Status: Needs follow-up discussions

4. Participants and their roles/perspectives

-Proposal in the ‘MRT_DDI4Core_0_2’ document to have an administration group (coordination team) with sub-groups.

Achim suggests that smaller groups can work independently on different things and get back to bigger groups with recommendations.

        Status: Agreed

-Participants of the MRT coordination team:

Arofan suggests that this group is the MRT group coordinating team, together with Jon who has also expressed interest in this.

Status: Agreed

-Sub-teams: In the ‘MRT_DDI4Core_0_2’ document, three possible sub-teams are proposed, all with an identified lead: a modelling sub-team, a representation sub-team (with sub-teams for each representation, xml, RDF, Phyton etc.), a documentation sub-team and a testing and representation sub-team.

Larry expresses a concern for the idea of fixed sub-groups due as there may not be enough people for this.

Achim proposes to think in terms of more ad hoc task oriented sub groups. Invite external experts when needed.

         Status: Needs follow-up work

-Perspectives:

A task proposed by Larry that also regards modeling (question 3 above) is to have DDI2 mapped into the DDI4 Core for the end of the year.

Comment from Achim: This work can identify missing pieces and flaws in the modelling. Not sure if all can be resolved by the year, but should be possible to identify them. Do mapping first and then modelling.

Comment from Arofan: Transformations should be developed.

Flavio: A modelling tool should be used rather than excel for the mapping.

Status: Agreement about the requirement about the mapping of DDI2 to DDI4. Needs follow-up work.


Task proposed by Achim:  Work on data description usage for different representations and data forms, for example unit record data, event long/short, aggregate/cube, single datum in a lake. Detailed tasks should be developed.

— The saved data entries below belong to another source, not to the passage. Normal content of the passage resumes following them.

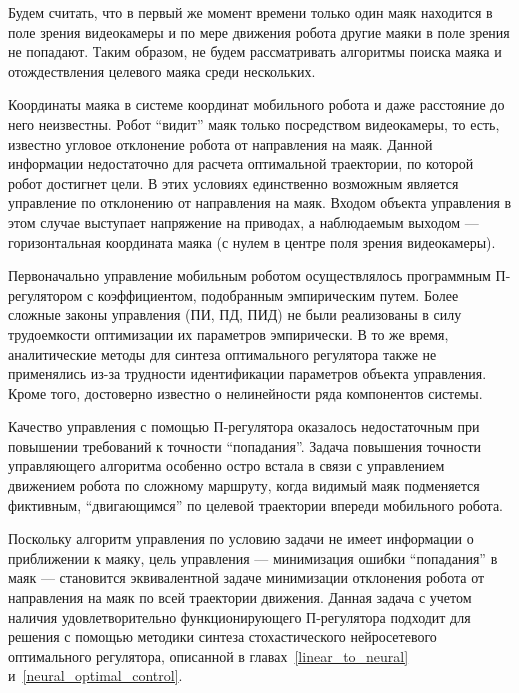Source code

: Будем считать, что в первый же момент времени только один маяк
находится в поле зрения видеокамеры и по мере движения робота другие
маяки в поле зрения не попадают.  Таким образом, не будем
рассматривать алгоритмы поиска маяка и отождествления целевого маяка
среди нескольких.

Координаты маяка в системе координат мобильного робота и даже
расстояние до него неизвестны.  Робот ``видит'' маяк только
посредством видеокамеры, то есть, известно угловое отклонение робота
от направления на маяк.  Данной информации недостаточно для расчета
оптимальной траектории, по которой робот достигнет цели.  В этих
условиях единственно возможным является управление по отклонению от
направления на маяк.  Входом объекта управления в этом случае
выступает напряжение на приводах, а наблюдаемым выходом ---
горизонтальная координата маяка (с нулем в центре поля зрения
видеокамеры).

Первоначально управление мобильным роботом осуществлялось программным
П-ре\-гу\-ля\-то\-ром с коэффициентом, подобранным эмпирическим путем.
Более сложные законы управления (ПИ, ПД, ПИД) не были реализованы в
силу трудоемкости оптимизации их параметров эмпирически.  В то же
время, аналитические методы для синтеза оптимального регулятора также
не применялись из-за трудности идентификации параметров объекта
управления.  Кроме того, достоверно известно о нелинейности ряда
компонентов системы.

Качество управления с помощью П-регулятора оказалось недостаточным при
повышении требований к точности ``попадания''.  Задача повышения
точности управляющего алгоритма особенно остро встала в связи с
управлением движением робота по сложному маршруту, когда видимый маяк
подменяется фиктивным, ``двигающимся'' по целевой траектории впереди
мобильного робота.

Поскольку алгоритм управления по условию задачи не имеет информации о
приближении к маяку, цель управления --- минимизация ошибки
``попадания'' в маяк --- становится эквивалентной задаче минимизации
отклонения робота от направления на маяк по всей траектории движения.
Данная задача с учетом наличия удовлетворительно функционирующего
П-регулятора подходит для решения с помощью методики синтеза
стохастического нейросетевого оптимального регулятора, описанной
в главах~\ref{linear_to_neural} и~\ref{neural_optimal_control}.


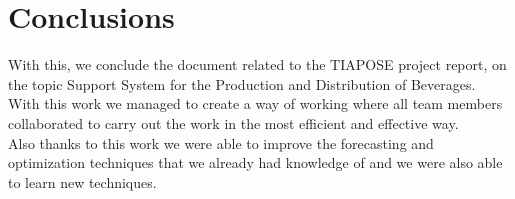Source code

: \newpage

\section{Conclusions}

\quad With this, we conclude the document related to the TIAPOSE project report, on the topic Support System for the Production and Distribution of Beverages.\\

With this work we managed to create a way of working where all team members collaborated to carry out the work in the most efficient and effective way.\\

Also thanks to this work we were able to improve the forecasting and optimization techniques that we already had knowledge of and we were also able to learn new techniques.\\
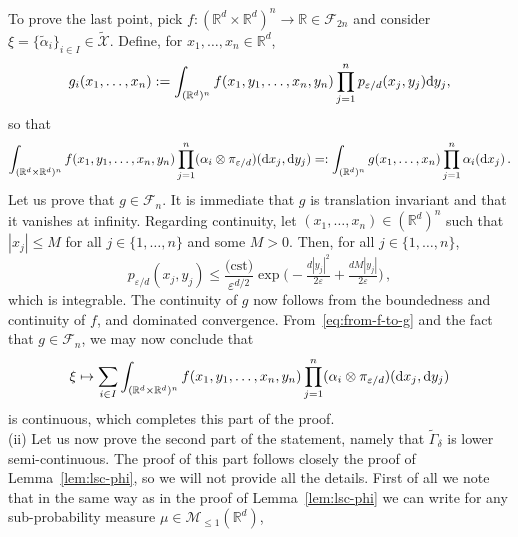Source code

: \documentclass[a4paper,11pt]{amsart}
\numberwithin{equation}{section}
\newcommand{\bbR}{{\ensuremath{\mathbb R}} }
\newcommand{\cF}{{\ensuremath{\mathcal F}} }
\newcommand{\cM}{{\ensuremath{\mathcal M}} }
\newcommand{\cX}{{\ensuremath{\mathcal X}} }
\newcommand{\gd}{\delta}
\newcommand{\gep}{\varepsilon}
\renewcommand{\tilde}{\widetilde}          %
\newcommand{\dd}{\text{\rm d}}             %
\newcommand{\R}{\mathbb{R}}
\newcommand{\8}{\infty}
\newcommand{\beq}{\begin{equation}}
\newcommand{\eeq}{\end{equation}}
\begin{document}
	To prove the last point, pick $f\colon (\bbR^d\times \bbR^d)^n\to \bbR\in \cF_{2n}$ and consider $\xi=\{\tilde\alpha_i\}_{i\in I}\in \tilde\cX$. 
Define, for $x_1,\ldots, x_n \in \bbR^d$,
\beq
g_i(x_1,\ldots, x_n) := \int_{(\R^d)^n}f(x_1, y_1,\ldots, x_n,y_n)\prod_{j=1}^np_{ \gep/d}(x_j,y_j)\dd y_j,
\eeq	
so that
	\beq\label{eq:from-f-to-g}
	\int_{(\R^d\times\R^d)^n} f(x_1, y_1,\ldots, x_n,y_n) \prod_{j=1}^n(\alpha_i\otimes \pi_{ \gep/d})(\dd x_j, \dd y_j)
	=: \int_{(\R^d)^n}g(x_1,\ldots, x_n)\prod_{j=1}^n\alpha_i(\dd x_j)\,.
	\eeq
Let us prove that $g\in\cF_n$. It is immediate that $g$ is translation invariant and that it vanishes at infinity. Regarding continuity, let $(x_1,\ldots, x_n)\in (\R^d)^n$ such that $|x_j|\leq M$ for all $j\in\{1,\ldots,n\}$ and some $M>0$. Then, for all $j\in\{1,\ldots,n\}$,
	\beq
	p_{ \gep/d}(x_j,y_j)\le \frac{\textrm{(cst)}}{\gep^{d/2}}\exp\Big(-\tfrac{{ d}|y_j|^2}{2\gep}+ \tfrac{{ d}M|y_j|}{2\gep}\Big)\,,
	\eeq
	which is integrable. The continuity of $g$ now follows from the boundedness and continuity of $f$, and dominated convergence. From~\eqref{eq:from-f-to-g} and the fact that $g\in\cF_n$, we may now conclude that
	\beq
	\xi\mapsto \sum_{i\in I} \int_{(\R^d\times\R^d)^n}f(x_1,y_1,\ldots, x_n,y_n)\prod_{j=1}^n(\alpha_i\otimes \pi_{ \gep/d})(\dd x_j, \dd y_j)
	\eeq
	is continuous, which completes this part of the proof.\\

	(ii) Let us now prove the second part of the statement, namely that $\tilde\Gamma_\gd$ is lower semi-continuous.
	The proof of this part follows closely the proof of Lemma~\ref{lem:lsc-phi}, so we will not provide all the details. First of all we note that in the same way as in the proof of Lemma~\ref{lem:lsc-phi} we can write for any sub-probability measure $\mu\in\cM_{\leq 1}(\R^d)$,
\end{document}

Example data that can be used for this purpose are data from the Australian Election Study (Larry) and the ESS (Achim), the Alpha Network (Jay), possibly others. The Alpha Network has lots of different data types. Several of the relevant data sets are structured in DDI2. Where real data are difficult to provide or new, like a datum in a lake, made up examples should be provided.

Status: Agreement on the task. Needs detailing of sub-tasks , follow-up work, who’s involved etc..


Tools:  Flavio: Need to decide which tools to use in our work (see also discussions under 8) and discussion emails in the appendix).

Status: Needs follow-up

-Administrative work:

Hilde does the meeting minutes

Status: Agreed

       Further administrative work, chairing etc.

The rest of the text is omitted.